> > Your task should rather
> > be to understand the why, who, how, when and the thenceforth of data
> > models, and everything else will follow.
> Ye good gods, no, no, no!
> A more productive task is to understand the who, how, when, and
> thenceforth of what tasks actual people want to accomplish with their
> computers, and the easiest way to build tools to make their jobs
> easier and more joyful
Starting with data modeling is like trying to learn a new spoken language
by focusing on grammar as knowledge of cases, declension, tenses,
subjective, conjugation, etc will be essential to effective communication.
It's neither fun nor effective. Data modeling is extremely useful, but
mistaking drips and drabs of it early on for reality can poison your
thinking. People who learn models first tend to shoehorn anything they see
into the model that was most effectively hammered into their skulls.

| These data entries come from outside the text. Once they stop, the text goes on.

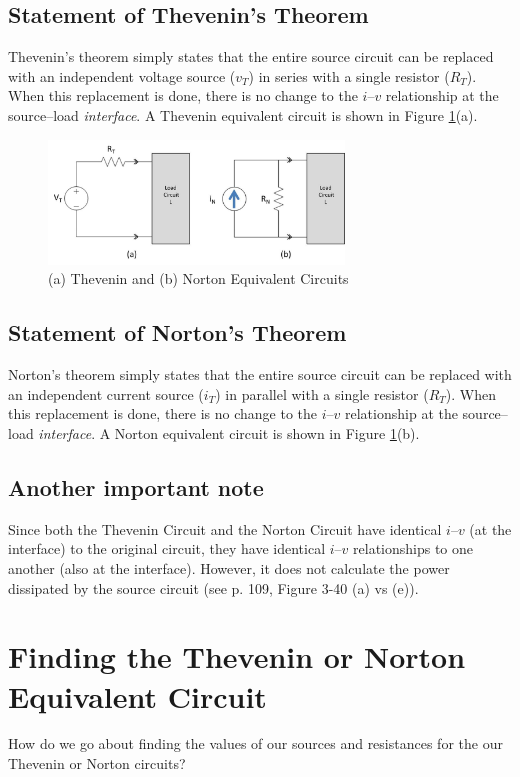 \documentclass{handout}
\begin{document}
\subsection{Statement of Thevenin's Theorem}
Thevenin's theorem simply states that the entire source circuit can be replaced with an independent voltage source ($v_T$) in series with a single resistor ($R_T$).  When this replacement is done, there is no change to the $i$--$v$ relationship at the source--load {\em interface}. A  Thevenin equivalent circuit is shown in Figure \ref{fig: Thevenin_Norton}(a).

\begin{figure} [h t b]
\centering
\includegraphics[width=0.7\textwidth]{Thevenin_Norton.jpg}
\caption{(a) Thevenin and (b) Norton Equivalent Circuits}
\label{fig: Thevenin_Norton}
\end{figure}

\subsection{Statement of Norton's Theorem}
Norton's theorem simply states that the entire source circuit can be replaced with an independent current source ($i_T$) in parallel with a single resistor ($R_T$).  When this replacement is done, there is no change to the $i$--$v$ relationship at the source--load {\em interface}.  A  Norton equivalent circuit is shown in Figure \ref{fig: Thevenin_Norton}(b).



\subsection{Another important note}
Since both the Thevenin Circuit and the Norton Circuit have identical $i$--$v$ (at the interface) to the original circuit, they have identical $i$--$v$ relationships to one another (also at the interface). However, it does not calculate the power dissipated by the source circuit (see p. 109, Figure 3-40 (a) vs (e)).

\section{Finding the Thevenin or Norton Equivalent Circuit}
How do we go about finding the values of our sources and resistances for the our Thevenin or Norton circuits?
\end{document}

The most important question to understand is why because it drives
everything else. Once you know why you've been handed a particular problem,
you can make intelligent decisions about what you're going to do and how.

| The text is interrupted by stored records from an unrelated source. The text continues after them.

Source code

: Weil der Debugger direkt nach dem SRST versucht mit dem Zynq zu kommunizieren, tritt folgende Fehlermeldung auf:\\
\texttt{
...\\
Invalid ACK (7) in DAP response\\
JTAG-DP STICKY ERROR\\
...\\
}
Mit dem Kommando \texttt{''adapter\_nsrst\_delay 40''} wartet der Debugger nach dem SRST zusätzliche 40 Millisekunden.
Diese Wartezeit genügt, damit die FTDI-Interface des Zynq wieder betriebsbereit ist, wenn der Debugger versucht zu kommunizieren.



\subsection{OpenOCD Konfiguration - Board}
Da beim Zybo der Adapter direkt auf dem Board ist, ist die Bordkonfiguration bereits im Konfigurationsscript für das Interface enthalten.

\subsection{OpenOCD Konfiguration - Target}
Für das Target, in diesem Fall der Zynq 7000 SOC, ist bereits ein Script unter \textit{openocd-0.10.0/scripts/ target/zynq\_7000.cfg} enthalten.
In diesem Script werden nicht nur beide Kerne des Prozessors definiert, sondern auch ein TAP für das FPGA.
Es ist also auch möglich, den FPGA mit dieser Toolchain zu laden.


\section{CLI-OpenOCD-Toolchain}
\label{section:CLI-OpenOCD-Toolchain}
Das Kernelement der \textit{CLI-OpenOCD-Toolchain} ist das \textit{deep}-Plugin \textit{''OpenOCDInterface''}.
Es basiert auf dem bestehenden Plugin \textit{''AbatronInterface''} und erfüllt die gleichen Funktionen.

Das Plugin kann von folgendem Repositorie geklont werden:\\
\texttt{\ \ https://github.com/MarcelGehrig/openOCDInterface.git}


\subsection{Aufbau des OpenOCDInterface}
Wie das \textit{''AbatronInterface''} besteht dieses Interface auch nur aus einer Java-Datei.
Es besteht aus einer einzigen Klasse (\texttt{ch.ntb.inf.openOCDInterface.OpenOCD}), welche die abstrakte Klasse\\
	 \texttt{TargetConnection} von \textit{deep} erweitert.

Jumping straight into the tools has the effect of redefining the problem to
meet the desired solution.
Anne is just cutting her teeth on PHP and wants to get into web
development. While she'll undoubtedly get the chance to create widgets and
utilities, it's highly likely that the vast majority of her work will be
with things that were developed by others. This calls for solid general,
analytic, and communication skills.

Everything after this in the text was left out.